Apple zbiera dane bez zgody?
Prywatność użytkownika zawsze była jednym z filarów Apple. W rzeczywistości wiele najnowszych wiadomości i funkcji, które mogliśmy zobaczyć w aktualizacjach systemu operacyjnego, w dużej mierze skupiało się na tym aspekcie.
W rzeczywistości wiele działań nastawionych na prywatność użytkowników wywołało wielki gniew innych firm znanych z gromadzenia dużej ilości danych Mówiąc dokładniej, funkcjami, które sprawiały więcej problemów były opcję uniemożliwienia aplikacjom śledzenia nas i publikowania danych, do których uzyskały dostęp apps.

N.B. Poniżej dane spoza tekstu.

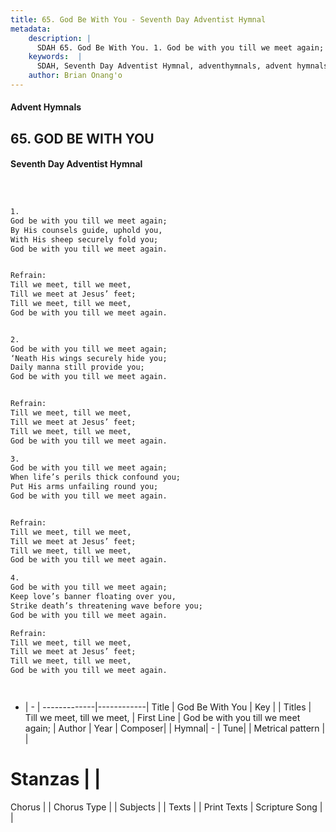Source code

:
 ```yaml
---
title: 65. God Be With You - Seventh Day Adventist Hymnal
metadata:
    description: |
      SDAH 65. God Be With You. 1. God be with you till we meet again; By His counsels guide, uphold you, With His sheep securely fold you; God be with you till we meet again. 
    keywords:  |
      SDAH, Seventh Day Adventist Hymnal, adventhymnals, advent hymnals, God Be With You, God be with you till we meet again; ,Till we meet, till we meet,
    author: Brian Onang'o
---
```


#### Advent Hymnals
## 65. GOD BE WITH YOU
#### Seventh Day Adventist Hymnal

```txt



1.
God be with you till we meet again;
By His counsels guide, uphold you,
With His sheep securely fold you;
God be with you till we meet again.


Refrain:
Till we meet, till we meet,
Till we meet at Jesus’ feet;
Till we meet, till we meet,
God be with you till we meet again.


2.
God be with you till we meet again;
‘Neath His wings securely hide you;
Daily manna still provide you;
God be with you till we meet again.


Refrain:
Till we meet, till we meet,
Till we meet at Jesus’ feet;
Till we meet, till we meet,
God be with you till we meet again.

3.
God be with you till we meet again;
When life’s perils thick confound you;
Put His arms unfailing round you;
God be with you till we meet again.


Refrain:
Till we meet, till we meet,
Till we meet at Jesus’ feet;
Till we meet, till we meet,
God be with you till we meet again.

4.
God be with you till we meet again;
Keep love’s banner floating over you,
Strike death’s threatening wave before you;
God be with you till we meet again.

Refrain:
Till we meet, till we meet,
Till we meet at Jesus’ feet;
Till we meet, till we meet,
God be with you till we meet again.




```

- |   -  |
-------------|------------|
Title | God Be With You |
Key |  |
Titles | Till we meet, till we meet, |
First Line | God be with you till we meet again; |
Author | 
Year | 
Composer|  |
Hymnal|  - |
Tune|  |
Metrical pattern | |
# Stanzas |  |
Chorus |  |
Chorus Type |  |
Subjects |  |
Texts |  |
Print Texts | 
Scripture Song |  |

App Store gromadziłby dane użytkowników bez ich zgody
A jeśli chodzi o to drugie, wygląda na to, że Apple może to wykorzystać. Najwyraźniej App Store, w którym aplikacje muszą jasno określić, do jakich danych uzyskują dostęp, gromadziłby dużo danych użytkowników.
Działo by się to nawet wtedy, gdyby użytkownicy domyślnie wskazali, że nie chcą być śledzeni. Coś, co jest sprzeczne z zasadami Apple. A prawda jest taka, że Apple otrzymywałoby dużo danych użytkownika.
Dane zbierane przez aplikację i prowadzące do nas
Wśród nich, jak wskazują badania, są to: aplikacje, których szukamy, gdzie klikamy w aplikację, jakie reklamy widzimy i ile czasu spędzamy na przeglądaniu aplikacji.Ponadto gromadzone i przesyłane byłyby również inne dane, takie jak między innymi identyfikatory użytkownika, model telefonu, język klawiatury czy rozdzielczość ekranu. Wydaje się, że dzieje się tak również z innymi aplikacjami Apple
W tej chwili nie ma odpowiedzi ani reakcji ze strony Apple na tę wiadomość. Ale wygląda na to, że będzie musiał stawić czoła pozwu zbiorowemu w EEUU. Zobaczymy, jak to wszystko się skończy, ale z pewnością nie wydaje się to właściwą praktyką.